Lalu, Maryam berbagi cerita dengan seorang sahabat yang berdomisili di Australia, Reman Murandi. Gayung bersambut, Reman mengaku tertarik bergabung dengan Maryam. Waktu itu, opsi yang terpikir adalah membantu petani cokelat, kopi atau vanila. Akhirnya, mereka sepakat memilih petani kopi.

“Nah setelah kita riset, kopi tuh ternyata komoditas perdagangan kedua dunia setelah minyak. Dan Indonesia adalah produsen kopi keempat di dunia. Kita putusin pilih kopi jenis arabika. Kita cari-cari deh dari Aceh, Sumatera Utara, Jawa, Toraja, Bali, Flores, sampai Papua,” kenang Maryam.

Untuk nama kegiatan, Maryam dan Reman memilih Baraka Nusatara yang artinya Berkah Nusantara. Sebagai pilot project, Baraka Nusantara dimulai di Desa Sembalun, yang letaknya ada di kaki Gunung Rinjani, Lombok, Nusa Tenggara Barat. Pertanian kopi yang sudah ditinggalkan petani Sembalun, coba dibangkitkan lagi.

Setelah dua tahun sejak ide ini bergulir, petani di Desa Sembalun sudah dua kali panen. Maryam dan Reman yang awalnya hendak mengekspor kopi ke Australia mengurungkan niat tersebut dan lebih memilih untuk mendistribusikan kopi yang dinamakan Kopi Pahlawan ini untuk masyarakat Indonesia saja.

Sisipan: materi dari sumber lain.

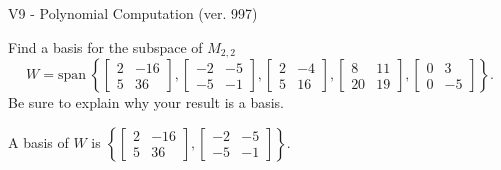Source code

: \begin{exercise}
  \begin{exerciseTitle}V9 - Polynomial Computation (ver. 997)\end{exerciseTitle}
  \begin{exerciseStatement}
    Find a basis for the subspace of \(M_{2,2}\) 
\[W=\mathrm{span}\ \left\{\left[\begin{array}{cc}
2 & -16 \\
5 & 36
\end{array}\right] , \left[\begin{array}{cc}
-2 & -5 \\
-5 & -1
\end{array}\right] , \left[\begin{array}{cc}
2 & -4 \\
5 & 16
\end{array}\right] , \left[\begin{array}{cc}
8 & 11 \\
20 & 19
\end{array}\right] , \left[\begin{array}{cc}
0 & 3 \\
0 & -5
\end{array}\right]\right\}.\]
 Be sure to explain why your result is a basis.


  \end{exerciseStatement}
  \begin{exerciseAnswer}
   A basis of \(W\) is  \(\left\{\left[\begin{array}{cc}
2 & -16 \\
5 & 36
\end{array}\right] , \left[\begin{array}{cc}
-2 & -5 \\
-5 & -1
\end{array}\right]\right\}\).
  


  \end{exerciseAnswer}
\end{exercise}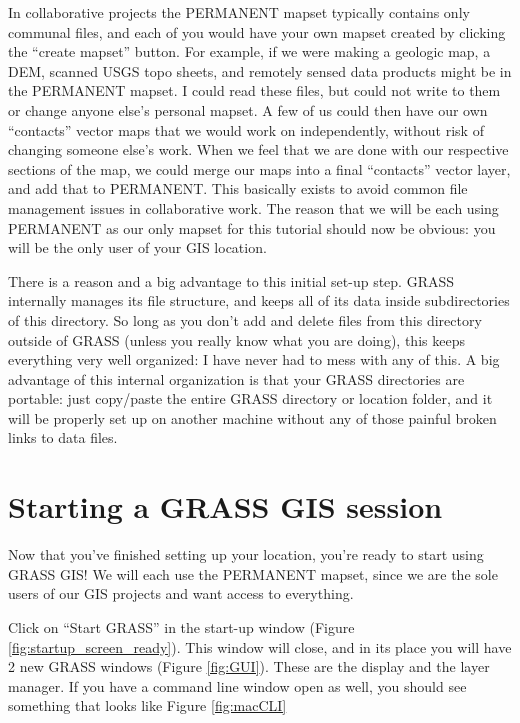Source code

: \documentclass{book}
\begin{document}
In collaborative projects the PERMANENT mapset typically contains only communal files, and each of you would have your own mapset created by clicking the ``create mapset'' button. For example, if we were making a geologic map, a DEM, scanned USGS topo sheets, and remotely sensed data products might be in the PERMANENT mapset. I could read these files, but could not write to them or change anyone else's personal mapset. A few of us could then have our own ``contacts'' vector maps that we would work on independently, without risk of changing someone else's work. When we feel that we are done with our respective sections of the map, we could merge our maps into a final ``contacts'' vector layer, and add that to PERMANENT. This basically exists to avoid common file management issues in collaborative work. The reason that we will be each using PERMANENT as our only mapset for this tutorial should now be obvious: you will be the only user of your GIS location.

There is a reason and a big advantage to this initial set-up step. GRASS internally manages its file structure, and keeps all of its data inside subdirectories of this directory. So long as you don't add and delete files from this directory outside of GRASS (unless you really know what you are doing), this keeps everything very well organized: I have never had to mess with any of this. A big advantage of this internal organization is that your GRASS directories are portable: just copy/paste the entire GRASS directory or location folder, and it will be properly set up on another machine without any of those painful broken links to data files.

\section{Starting a GRASS GIS session}

Now that you've finished setting up your location, you're ready to start using GRASS GIS! We will each use the PERMANENT mapset, since we are the sole users of our GIS projects and want access to everything.

Click on ``Start GRASS'' in the start-up window (Figure \ref{fig:startup_screen_ready}). This window will close, and in its place you will have 2 new GRASS windows (Figure \ref{fig:GUI}). These are the display and the layer manager. If you have a command line window open as well, you should see something that looks like Figure \ref{fig:macCLI}
\end{document}
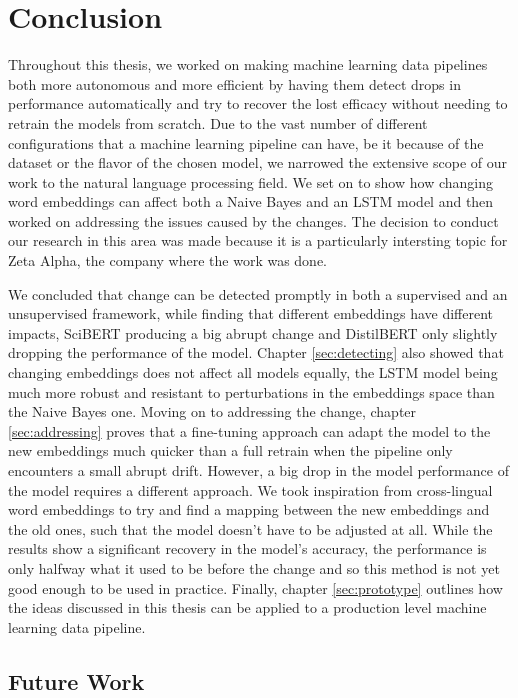 \documentclass[12pt]{extreport}
\begin{document}
\chapter{Conclusion} \label{sec:conclusion}

Throughout this thesis, we worked on making machine learning data pipelines both more autonomous and more efficient by having them detect drops in performance automatically and try to recover the lost efficacy without needing to retrain the models from scratch. Due to the vast number of different configurations that a machine learning pipeline can have, be it because of the dataset or the flavor of the chosen model, we narrowed the extensive scope of our work to the natural language processing field. We set on to show how changing word embeddings can affect both a Naive Bayes and an LSTM model and then worked on addressing the issues caused by the changes. The decision to conduct our research in this area was made because it is a particularly intersting topic  for Zeta Alpha, the company where the work was done.

We concluded that change can be detected promptly in both a supervised and an unsupervised framework, while finding that different embeddings have different impacts, SciBERT producing a big abrupt change and DistilBERT only slightly dropping the performance of the model. Chapter \ref{sec:detecting} also showed that changing embeddings does not affect all models equally, the LSTM model being much more robust and resistant to perturbations in the embeddings space than the Naive Bayes one. Moving on to addressing the change, chapter \ref{sec:addressing} proves that a fine-tuning approach can adapt the model to the new embeddings much quicker than a full retrain when the pipeline only encounters a small abrupt drift. However, a big drop in the model performance of the model requires a different approach. We took inspiration from cross-lingual word embeddings to try and find a mapping between the new embeddings and the old ones, such that the model doesn't have to be adjusted at all. While the results show a significant recovery in the model's accuracy, the performance is only halfway what it used to be before the change and so this method is not yet good enough to be used in practice. Finally, chapter \ref{sec:prototype} outlines how the ideas discussed in this thesis can be applied to a production level machine learning data pipeline.

\section{Future Work}
\end{document}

“Pas tahu nilai kopi kita masuk kategori specialty grade, kita jadi kayak ‘ngapain gue jual barang terbaik Indonesia untuk diminum sama orang lain?’ Kita akhirnya punya semangat mengenalkan hasil terbaik bumi Indonesia untuk orang Indonesia,” kata Maryam.

Untuk diketahui, selain Kopi Pahlawan, Baraka Nusantara juga memiliki kegiatan lain yang diberi nama Rumah Belajar Sangkabira. Selama setahun Maryam mengurus Baraka sekaligus menjalankan profesinya sebagai peneliti hukum di PSHK. Namun pada November 2014, ia akhirnya memutuskan untuk mundur.

“Karena Baraka masih bayi, gimana ya namanya bayi kan harus diurus lebih intensif ya. Nah Baraka ini perlu perhatian lebih. Jadi akhirnya aku memutuskan untuk memilih salah satunya dan aku memutuskan resign dari PSHK,” tutur Maryam.

Untuk menunjang pengetahuannya dalam mengembangkan gerakan ini, kini Maryam tengah menempuh program master jurusan International Development di Flinders University, Australia. Banyak mata kuliah yang dirasa Maryam lebih aplikatif untuk digunakan ketimbang mengambil jurusan hukum lagi.

Meski begitu, bukan berarti Maryam sepenuhnya keluar dari dunia hukum.  Ilmu yang didapatnya saat kuliah dan pengalaman di PSHK akan tetap ia gunakan ke depan, sebutnya. “Di Sembalun aku juga masih bantu riset soal perkara hukum kayak tanah adat gitu-gitu,” ujarnya dengan nada ceria.

“Jadi kayaknya semangat PSHK juga kebawa-bawa ke kegiatan ini,” imbuhnya.